To address our first research question, the effects of PD on K-12 STEM teachers’ self-efficacy were investigated by the unconditional model without any moderator variables (Table 3). The overall summary estimate for the 48 standardized mean difference (SMD) effect sizes was 0.64 (95% CI [0.20, 1.08]) with a p-value of 0.0045. The data demonstrated a statistically significant high amount of heterogeneity (I2 = 94.99%, Q (47) = 362.381, p < 0.0001; Higgins et al., 2003). This result showed that, compared with the control group, on average, the STEM teachers’ PD training yielded a statistically significant impact on STEM teachers' self-efficacy with a medium SMD effect size (Cohen, 1977).

Table 3 Unconditional model

Sensitivity analysis and publication bias

The results effectively demonstrated that the current meta-analysis does not have significant publication bias. A funnel plot in Fig. 3 demonstrated an approximately symmetric plot for the effect sizes, which suggests free of publication bias.
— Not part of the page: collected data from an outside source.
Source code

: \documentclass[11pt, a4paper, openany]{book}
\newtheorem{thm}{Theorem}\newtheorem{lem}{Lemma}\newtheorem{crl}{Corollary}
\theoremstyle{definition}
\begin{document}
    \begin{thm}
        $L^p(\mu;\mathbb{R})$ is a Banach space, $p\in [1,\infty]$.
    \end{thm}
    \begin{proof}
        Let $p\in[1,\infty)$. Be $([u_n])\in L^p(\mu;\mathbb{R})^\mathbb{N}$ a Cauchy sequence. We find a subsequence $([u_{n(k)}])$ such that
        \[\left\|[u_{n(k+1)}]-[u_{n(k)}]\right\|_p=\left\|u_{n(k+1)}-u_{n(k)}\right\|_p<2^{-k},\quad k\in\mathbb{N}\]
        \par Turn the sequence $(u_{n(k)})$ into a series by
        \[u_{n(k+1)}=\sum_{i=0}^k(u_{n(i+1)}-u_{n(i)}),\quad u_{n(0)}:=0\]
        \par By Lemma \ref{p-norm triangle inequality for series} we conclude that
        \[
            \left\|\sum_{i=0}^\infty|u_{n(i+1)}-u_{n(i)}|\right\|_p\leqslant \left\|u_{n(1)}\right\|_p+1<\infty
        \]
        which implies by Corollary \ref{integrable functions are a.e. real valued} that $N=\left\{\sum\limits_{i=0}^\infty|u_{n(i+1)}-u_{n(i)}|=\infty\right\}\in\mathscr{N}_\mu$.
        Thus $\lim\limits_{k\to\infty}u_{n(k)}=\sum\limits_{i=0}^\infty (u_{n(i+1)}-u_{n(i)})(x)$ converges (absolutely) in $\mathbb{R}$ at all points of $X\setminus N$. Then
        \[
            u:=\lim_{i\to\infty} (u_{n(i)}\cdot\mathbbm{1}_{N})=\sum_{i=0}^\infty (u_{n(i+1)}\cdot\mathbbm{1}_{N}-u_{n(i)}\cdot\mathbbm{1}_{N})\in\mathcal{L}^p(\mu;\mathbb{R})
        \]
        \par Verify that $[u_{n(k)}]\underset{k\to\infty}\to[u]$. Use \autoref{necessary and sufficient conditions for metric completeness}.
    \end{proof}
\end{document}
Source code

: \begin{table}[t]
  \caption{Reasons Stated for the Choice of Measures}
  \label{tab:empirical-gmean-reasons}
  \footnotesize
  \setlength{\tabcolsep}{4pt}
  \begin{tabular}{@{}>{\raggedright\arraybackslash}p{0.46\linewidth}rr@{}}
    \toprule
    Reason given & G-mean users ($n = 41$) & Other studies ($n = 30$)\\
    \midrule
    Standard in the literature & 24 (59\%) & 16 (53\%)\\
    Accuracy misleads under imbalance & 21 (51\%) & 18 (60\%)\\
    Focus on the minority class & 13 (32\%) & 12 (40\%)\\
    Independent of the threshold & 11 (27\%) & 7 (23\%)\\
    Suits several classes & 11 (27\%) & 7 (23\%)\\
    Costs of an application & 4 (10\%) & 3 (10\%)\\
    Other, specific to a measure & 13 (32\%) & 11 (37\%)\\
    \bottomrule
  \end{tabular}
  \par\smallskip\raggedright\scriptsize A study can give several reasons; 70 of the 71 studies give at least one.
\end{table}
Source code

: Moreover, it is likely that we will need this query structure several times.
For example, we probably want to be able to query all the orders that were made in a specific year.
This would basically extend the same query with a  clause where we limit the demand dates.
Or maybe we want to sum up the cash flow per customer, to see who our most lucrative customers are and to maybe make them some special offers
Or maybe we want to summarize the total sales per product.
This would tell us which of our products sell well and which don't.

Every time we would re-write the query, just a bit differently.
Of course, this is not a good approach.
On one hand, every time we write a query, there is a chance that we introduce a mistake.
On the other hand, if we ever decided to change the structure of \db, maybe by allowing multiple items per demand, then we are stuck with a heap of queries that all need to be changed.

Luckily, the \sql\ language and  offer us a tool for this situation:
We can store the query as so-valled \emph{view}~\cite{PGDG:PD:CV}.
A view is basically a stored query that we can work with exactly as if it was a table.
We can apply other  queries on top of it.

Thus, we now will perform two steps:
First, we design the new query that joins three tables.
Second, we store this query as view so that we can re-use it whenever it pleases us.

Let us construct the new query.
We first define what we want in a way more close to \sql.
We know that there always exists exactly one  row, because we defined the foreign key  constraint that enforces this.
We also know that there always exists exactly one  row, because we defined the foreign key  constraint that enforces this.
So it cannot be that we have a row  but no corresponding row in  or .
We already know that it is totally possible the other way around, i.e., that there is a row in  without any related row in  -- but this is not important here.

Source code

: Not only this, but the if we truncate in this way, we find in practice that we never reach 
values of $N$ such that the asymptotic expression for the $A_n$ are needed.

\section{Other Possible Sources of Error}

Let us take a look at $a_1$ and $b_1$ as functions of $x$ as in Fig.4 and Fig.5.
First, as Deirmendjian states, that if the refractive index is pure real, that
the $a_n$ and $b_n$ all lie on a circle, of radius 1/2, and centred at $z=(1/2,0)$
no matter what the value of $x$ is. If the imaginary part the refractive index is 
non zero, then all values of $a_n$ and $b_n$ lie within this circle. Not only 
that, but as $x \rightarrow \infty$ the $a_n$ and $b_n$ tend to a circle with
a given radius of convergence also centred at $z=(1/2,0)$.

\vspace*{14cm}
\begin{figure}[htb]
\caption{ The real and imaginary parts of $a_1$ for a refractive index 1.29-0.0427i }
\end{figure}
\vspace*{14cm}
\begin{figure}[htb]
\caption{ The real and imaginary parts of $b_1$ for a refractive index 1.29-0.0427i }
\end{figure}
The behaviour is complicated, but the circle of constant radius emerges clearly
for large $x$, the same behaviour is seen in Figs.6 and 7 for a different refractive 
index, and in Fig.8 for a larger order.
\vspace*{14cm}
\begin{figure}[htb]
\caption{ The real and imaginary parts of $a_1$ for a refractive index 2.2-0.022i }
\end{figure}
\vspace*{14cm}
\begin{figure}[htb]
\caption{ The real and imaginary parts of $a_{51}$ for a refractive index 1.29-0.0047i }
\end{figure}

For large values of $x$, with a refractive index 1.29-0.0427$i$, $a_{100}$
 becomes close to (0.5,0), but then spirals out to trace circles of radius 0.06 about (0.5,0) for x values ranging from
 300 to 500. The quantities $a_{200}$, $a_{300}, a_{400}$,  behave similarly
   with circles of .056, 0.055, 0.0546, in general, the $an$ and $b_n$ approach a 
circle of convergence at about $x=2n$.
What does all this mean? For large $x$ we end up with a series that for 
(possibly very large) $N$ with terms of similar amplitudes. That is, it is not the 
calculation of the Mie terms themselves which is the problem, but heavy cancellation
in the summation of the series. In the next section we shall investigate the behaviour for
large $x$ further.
Egger’s regression test (Egger et al., 1997) was further inspected as a supplement test (t = 0.72, p = 0.47). Its non-significant result supports no statistically significant publication bias. As it was replicated in all leave-one-out sensitivity analyses, the positive effect of PD on TSE was not driven by specific studies ([0.4922, 0.6517]; ps < 0.0001). Cook's distance measure detected one study to be a potential sensitive case (Cook's d = 0.22). The random-effects model was therefore twice run, once with and once without that study. The difference between the I2 with and without that study was 1.17%, indicating a minimally decreased between-study variation by removing this study. Given these results, the study was kept in the analyses.

Fig. 3
figure 3

Funnel plot

Research question 2: moderation effect of STEM-focused pedagogy learning

A meta-regression model was performed to examine the moderation effect of STEM-focused pedagogy learning (see Model 1 in Table 4). First, we hypothesized that teachers who received STEM-focused pedagogical knowledge, such as inquiry-based, problem-based, and/or task-based learning strategies, would demonstrate a higher effect size on improving teacher self-efficacy than teachers who did not receive STEM pedagogical knowledge from the PD training. However, the adjusted moderation effects of STEM pedagogy learning were statistically and negatively significant at p < 0.01 (β = − 1.46, 95%CI = [− 2.55, − 0.37]), indicating that STEM-focused pedagogy learning was less effective in promoting TSE than those not learning.

Table 4 Effect of STEM pedagogy learning and its interaction with PD duration

Subsequent analysis

The results of the effect of STEM-focused pedagogy learning were negative compared with teachers who did not learn STEM pedagogy. This finding raised a flag reminding us to look into whether the impact of STEM-focused pedagogy learning interacted with the impact of PD duration or dosage. Literature shows that PD duration impacts the improvement of TSE significantly (Liu & Liao, 2019; Yang, 2020). Furthermore, the literature supports that PD duration is an important factor in strengthening certain knowledge, as a longer PD duration provides more active learning opportunities and content-focused instructional activities than a shorter duration (Desimone, 2009; Postholm, 2012). STEM-focused pedagogy is the foundation of instructional content in the STEM field. Therefore, in this study, we ran a second model to predict the interaction effect of STEM-focused pedagogy learning and PD duration on TSE (see Model 2 in Table 4).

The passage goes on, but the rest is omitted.